◆ WHAT YOU WILL DO: Transcribe the following entries letter for letter, without the pictures.

───── INFORMATION PROVIDED

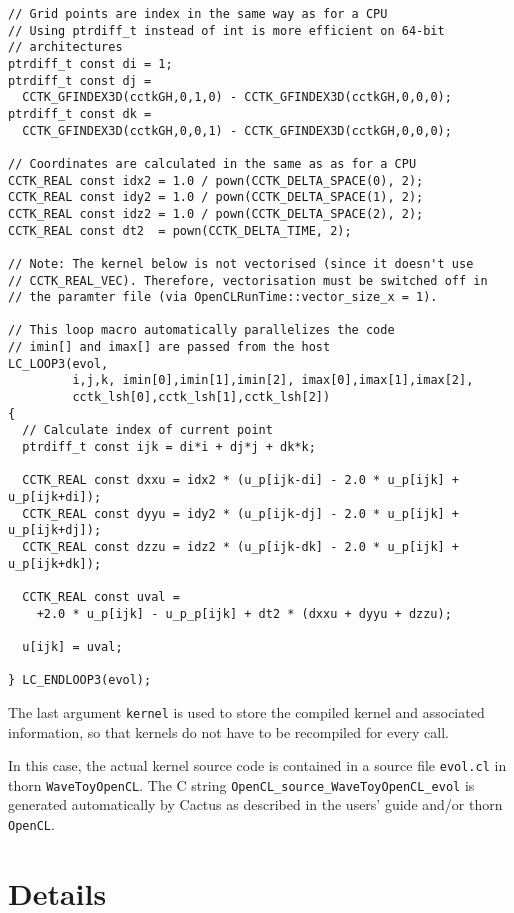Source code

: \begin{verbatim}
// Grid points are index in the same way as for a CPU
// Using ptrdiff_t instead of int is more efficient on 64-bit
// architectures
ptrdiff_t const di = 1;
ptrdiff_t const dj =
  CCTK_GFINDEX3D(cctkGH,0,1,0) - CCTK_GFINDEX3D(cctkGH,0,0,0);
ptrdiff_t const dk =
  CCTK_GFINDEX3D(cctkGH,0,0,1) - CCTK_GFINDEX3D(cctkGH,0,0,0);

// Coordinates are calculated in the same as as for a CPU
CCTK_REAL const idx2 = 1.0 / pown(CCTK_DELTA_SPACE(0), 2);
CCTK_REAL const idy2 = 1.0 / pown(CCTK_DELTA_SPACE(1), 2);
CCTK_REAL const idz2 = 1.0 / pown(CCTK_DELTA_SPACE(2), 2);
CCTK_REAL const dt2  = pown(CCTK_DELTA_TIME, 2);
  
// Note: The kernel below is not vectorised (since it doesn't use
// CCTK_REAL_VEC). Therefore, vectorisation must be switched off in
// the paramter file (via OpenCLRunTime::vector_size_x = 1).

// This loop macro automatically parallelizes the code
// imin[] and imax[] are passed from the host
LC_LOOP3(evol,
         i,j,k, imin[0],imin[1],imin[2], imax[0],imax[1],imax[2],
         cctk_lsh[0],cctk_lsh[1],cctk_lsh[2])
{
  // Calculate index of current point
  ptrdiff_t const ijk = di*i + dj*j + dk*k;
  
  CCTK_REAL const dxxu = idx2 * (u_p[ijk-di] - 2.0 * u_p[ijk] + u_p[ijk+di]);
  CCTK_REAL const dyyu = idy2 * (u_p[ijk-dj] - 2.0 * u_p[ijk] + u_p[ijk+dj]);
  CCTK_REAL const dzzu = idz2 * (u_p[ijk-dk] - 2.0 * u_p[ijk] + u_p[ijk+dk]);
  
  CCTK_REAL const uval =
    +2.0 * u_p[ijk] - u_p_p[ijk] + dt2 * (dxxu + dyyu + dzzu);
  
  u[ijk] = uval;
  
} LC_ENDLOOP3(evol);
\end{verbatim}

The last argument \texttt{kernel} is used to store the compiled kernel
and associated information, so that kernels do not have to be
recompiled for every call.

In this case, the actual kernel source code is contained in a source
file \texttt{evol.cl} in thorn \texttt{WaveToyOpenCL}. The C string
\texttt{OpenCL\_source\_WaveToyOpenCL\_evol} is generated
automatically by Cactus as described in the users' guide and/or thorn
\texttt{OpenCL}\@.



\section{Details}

──────────

◆ EXPECTED ANSWER:
Source code

: \begin{verbatim}
// Grid points are index in the same way as for a CPU
// Using ptrdiff_t instead of int is more efficient on 64-bit
// architectures
ptrdiff_t const di = 1;
ptrdiff_t const dj =
  CCTK_GFINDEX3D(cctkGH,0,1,0) - CCTK_GFINDEX3D(cctkGH,0,0,0);
ptrdiff_t const dk =
  CCTK_GFINDEX3D(cctkGH,0,0,1) - CCTK_GFINDEX3D(cctkGH,0,0,0);

// Coordinates are calculated in the same as as for a CPU
CCTK_REAL const idx2 = 1.0 / pown(CCTK_DELTA_SPACE(0), 2);
CCTK_REAL const idy2 = 1.0 / pown(CCTK_DELTA_SPACE(1), 2);
CCTK_REAL const idz2 = 1.0 / pown(CCTK_DELTA_SPACE(2), 2);
CCTK_REAL const dt2  = pown(CCTK_DELTA_TIME, 2);
  
// Note: The kernel below is not vectorised (since it doesn't use
// CCTK_REAL_VEC). Therefore, vectorisation must be switched off in
// the paramter file (via OpenCLRunTime::vector_size_x = 1).

// This loop macro automatically parallelizes the code
// imin[] and imax[] are passed from the host
LC_LOOP3(evol,
         i,j,k, imin[0],imin[1],imin[2], imax[0],imax[1],imax[2],
         cctk_lsh[0],cctk_lsh[1],cctk_lsh[2])
{
  // Calculate index of current point
  ptrdiff_t const ijk = di*i + dj*j + dk*k;
  
  CCTK_REAL const dxxu = idx2 * (u_p[ijk-di] - 2.0 * u_p[ijk] + u_p[ijk+di]);
  CCTK_REAL const dyyu = idy2 * (u_p[ijk-dj] - 2.0 * u_p[ijk] + u_p[ijk+dj]);
  CCTK_REAL const dzzu = idz2 * (u_p[ijk-dk] - 2.0 * u_p[ijk] + u_p[ijk+dk]);
  
  CCTK_REAL const uval =
    +2.0 * u_p[ijk] - u_p_p[ijk] + dt2 * (dxxu + dyyu + dzzu);
  
  u[ijk] = uval;
  
} LC_ENDLOOP3(evol);
\end{verbatim}

The last argument \texttt{kernel} is used to store the compiled kernel
and associated information, so that kernels do not have to be
recompiled for every call.

In this case, the actual kernel source code is contained in a source
file \texttt{evol.cl} in thorn \texttt{WaveToyOpenCL}. The C string
\texttt{OpenCL\_source\_WaveToyOpenCL\_evol} is generated
automatically by Cactus as described in the users' guide and/or thorn
\texttt{OpenCL}\@.



\section{Details}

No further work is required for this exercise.